Another aspect of forgetting is linked to habits and experience. After a year of continuous training a swimmer cannot remember how she approached breast stroke one year ago. Even if she watches a video of herself, this will be another person swimming. She will be able to remember a few things but she will not be able to remember her approach to breast stroke from that time. The same holds for playing a musical instrument. And the same holds for doing mathematics. A person seems to have only one attitude only one approach to a certain domain at a certain time (even if this approach consists of a variety of strategies). The point is that through dedicated training the approach changes and the old one disappears – I cannot think like I did one year ago. Of course by ‘one year’ I mean a reasonable time-interval during which new habits are acquired – this depends strongly on the person.

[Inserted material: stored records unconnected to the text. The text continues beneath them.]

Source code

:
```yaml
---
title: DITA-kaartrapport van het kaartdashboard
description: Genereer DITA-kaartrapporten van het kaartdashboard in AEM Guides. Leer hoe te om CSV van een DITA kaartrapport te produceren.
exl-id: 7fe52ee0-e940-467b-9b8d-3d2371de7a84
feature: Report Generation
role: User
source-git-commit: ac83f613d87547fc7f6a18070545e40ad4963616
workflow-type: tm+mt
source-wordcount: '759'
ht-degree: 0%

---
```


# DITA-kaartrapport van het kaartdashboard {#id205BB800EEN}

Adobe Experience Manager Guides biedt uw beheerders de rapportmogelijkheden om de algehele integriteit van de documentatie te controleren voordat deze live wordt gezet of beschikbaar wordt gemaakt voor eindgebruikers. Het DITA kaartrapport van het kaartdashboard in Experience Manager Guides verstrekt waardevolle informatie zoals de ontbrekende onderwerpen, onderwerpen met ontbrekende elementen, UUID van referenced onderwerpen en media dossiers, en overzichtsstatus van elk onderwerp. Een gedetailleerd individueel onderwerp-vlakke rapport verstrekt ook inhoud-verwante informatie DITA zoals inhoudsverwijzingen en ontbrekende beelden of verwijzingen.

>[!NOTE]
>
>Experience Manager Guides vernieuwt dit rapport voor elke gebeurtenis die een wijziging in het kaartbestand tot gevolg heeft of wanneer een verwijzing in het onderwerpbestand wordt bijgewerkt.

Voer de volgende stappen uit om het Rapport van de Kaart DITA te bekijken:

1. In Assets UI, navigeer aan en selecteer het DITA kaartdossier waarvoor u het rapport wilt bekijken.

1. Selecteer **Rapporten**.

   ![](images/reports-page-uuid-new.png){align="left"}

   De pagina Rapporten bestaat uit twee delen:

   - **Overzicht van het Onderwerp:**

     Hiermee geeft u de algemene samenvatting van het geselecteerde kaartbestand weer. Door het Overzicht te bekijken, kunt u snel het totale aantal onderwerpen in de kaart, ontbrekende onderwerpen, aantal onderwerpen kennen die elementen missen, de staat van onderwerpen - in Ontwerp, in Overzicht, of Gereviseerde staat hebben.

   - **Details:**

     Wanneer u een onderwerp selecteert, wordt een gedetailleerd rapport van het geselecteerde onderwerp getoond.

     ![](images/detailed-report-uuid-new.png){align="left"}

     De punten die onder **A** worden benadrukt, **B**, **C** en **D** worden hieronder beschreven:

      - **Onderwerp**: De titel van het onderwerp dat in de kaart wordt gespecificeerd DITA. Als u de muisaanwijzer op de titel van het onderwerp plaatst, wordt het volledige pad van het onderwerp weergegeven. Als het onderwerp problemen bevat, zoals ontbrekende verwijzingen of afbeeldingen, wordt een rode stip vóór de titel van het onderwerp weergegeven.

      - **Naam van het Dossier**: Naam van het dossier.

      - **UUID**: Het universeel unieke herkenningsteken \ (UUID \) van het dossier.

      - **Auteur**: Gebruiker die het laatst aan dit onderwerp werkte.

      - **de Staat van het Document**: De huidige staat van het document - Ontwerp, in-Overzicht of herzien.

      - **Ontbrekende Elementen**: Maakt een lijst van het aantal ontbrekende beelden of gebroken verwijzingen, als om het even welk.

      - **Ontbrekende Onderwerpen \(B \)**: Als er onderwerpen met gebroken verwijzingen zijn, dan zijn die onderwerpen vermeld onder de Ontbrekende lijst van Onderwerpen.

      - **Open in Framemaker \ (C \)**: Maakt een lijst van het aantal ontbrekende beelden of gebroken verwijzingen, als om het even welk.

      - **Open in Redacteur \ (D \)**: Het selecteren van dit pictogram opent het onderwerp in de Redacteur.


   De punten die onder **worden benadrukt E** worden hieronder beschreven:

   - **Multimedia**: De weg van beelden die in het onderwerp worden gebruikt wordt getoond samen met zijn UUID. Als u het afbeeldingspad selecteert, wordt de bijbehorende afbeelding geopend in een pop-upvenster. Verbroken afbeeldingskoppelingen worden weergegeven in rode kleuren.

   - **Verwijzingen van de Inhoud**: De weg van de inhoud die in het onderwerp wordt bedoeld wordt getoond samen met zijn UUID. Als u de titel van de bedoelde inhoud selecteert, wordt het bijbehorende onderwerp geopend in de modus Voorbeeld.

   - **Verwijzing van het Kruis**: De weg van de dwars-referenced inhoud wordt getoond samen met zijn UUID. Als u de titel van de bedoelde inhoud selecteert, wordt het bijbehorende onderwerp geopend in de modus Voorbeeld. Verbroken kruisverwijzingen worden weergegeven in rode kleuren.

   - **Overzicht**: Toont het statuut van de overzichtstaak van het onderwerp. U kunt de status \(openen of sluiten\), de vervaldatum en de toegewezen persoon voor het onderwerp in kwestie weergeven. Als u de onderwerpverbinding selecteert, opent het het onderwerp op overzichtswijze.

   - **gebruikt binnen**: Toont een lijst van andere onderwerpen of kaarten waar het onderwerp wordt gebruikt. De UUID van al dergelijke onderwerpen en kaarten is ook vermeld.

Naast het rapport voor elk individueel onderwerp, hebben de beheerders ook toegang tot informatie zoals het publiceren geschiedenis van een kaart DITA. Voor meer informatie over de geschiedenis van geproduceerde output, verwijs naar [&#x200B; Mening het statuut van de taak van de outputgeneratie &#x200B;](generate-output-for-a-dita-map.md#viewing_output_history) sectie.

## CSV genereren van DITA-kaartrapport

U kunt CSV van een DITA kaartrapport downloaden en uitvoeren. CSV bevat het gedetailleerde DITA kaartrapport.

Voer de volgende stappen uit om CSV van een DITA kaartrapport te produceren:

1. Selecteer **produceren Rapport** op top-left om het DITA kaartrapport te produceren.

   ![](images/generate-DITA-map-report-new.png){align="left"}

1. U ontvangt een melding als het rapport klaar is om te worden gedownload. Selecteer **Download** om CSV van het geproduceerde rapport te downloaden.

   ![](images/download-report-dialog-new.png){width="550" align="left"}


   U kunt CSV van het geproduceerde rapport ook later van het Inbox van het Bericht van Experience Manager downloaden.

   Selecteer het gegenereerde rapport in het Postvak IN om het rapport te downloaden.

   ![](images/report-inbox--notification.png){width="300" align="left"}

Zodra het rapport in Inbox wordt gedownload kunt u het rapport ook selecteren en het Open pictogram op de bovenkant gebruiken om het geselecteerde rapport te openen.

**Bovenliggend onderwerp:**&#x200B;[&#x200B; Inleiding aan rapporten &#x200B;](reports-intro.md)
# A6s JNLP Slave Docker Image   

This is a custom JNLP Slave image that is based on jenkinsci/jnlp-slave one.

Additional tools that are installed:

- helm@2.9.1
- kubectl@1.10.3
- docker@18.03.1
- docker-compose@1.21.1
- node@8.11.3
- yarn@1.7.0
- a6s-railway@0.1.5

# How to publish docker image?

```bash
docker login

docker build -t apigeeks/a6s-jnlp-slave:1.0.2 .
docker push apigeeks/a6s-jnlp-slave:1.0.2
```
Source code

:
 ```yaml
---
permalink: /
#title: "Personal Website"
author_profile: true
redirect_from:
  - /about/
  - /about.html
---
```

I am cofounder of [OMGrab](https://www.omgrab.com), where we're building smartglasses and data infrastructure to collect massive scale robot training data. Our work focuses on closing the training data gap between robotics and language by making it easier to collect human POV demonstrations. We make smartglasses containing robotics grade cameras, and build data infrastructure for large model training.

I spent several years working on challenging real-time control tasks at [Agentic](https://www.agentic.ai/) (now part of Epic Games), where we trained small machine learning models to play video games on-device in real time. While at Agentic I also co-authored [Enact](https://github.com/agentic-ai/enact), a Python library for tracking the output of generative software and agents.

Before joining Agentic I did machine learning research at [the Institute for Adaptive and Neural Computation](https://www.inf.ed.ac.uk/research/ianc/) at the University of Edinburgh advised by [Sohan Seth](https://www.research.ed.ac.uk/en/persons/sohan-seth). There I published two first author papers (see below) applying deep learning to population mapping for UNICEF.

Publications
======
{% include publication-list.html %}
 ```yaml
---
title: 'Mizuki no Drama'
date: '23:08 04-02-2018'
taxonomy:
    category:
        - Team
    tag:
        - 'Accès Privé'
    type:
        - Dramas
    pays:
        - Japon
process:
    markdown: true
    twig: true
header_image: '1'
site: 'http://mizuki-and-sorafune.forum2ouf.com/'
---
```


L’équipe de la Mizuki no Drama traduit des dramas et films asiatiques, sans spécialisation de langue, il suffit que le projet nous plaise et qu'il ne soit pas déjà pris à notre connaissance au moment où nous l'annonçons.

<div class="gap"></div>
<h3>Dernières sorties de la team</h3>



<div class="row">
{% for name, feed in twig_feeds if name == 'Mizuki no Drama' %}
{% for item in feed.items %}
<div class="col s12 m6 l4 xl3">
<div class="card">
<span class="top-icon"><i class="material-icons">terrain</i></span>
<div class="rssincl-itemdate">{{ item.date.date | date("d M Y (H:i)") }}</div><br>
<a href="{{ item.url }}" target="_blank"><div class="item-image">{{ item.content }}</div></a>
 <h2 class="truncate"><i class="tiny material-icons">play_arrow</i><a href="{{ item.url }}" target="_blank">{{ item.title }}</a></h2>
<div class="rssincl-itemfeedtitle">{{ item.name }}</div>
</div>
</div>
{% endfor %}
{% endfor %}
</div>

W.T. Gowers (source: http://gowers.wordpress.com/2009/01/27/is-massively-collaborative-mathematics-possible/):
A small remark about the previous comment: there are numerous examples of singly authored papers where the author (after a suitable time lag) doesn’t really understand the paper. There’s even a famous example (the details of which I’m afraid I’ve forgotten) of a result that was independently proved by three people of whom two were different time slices of the same person.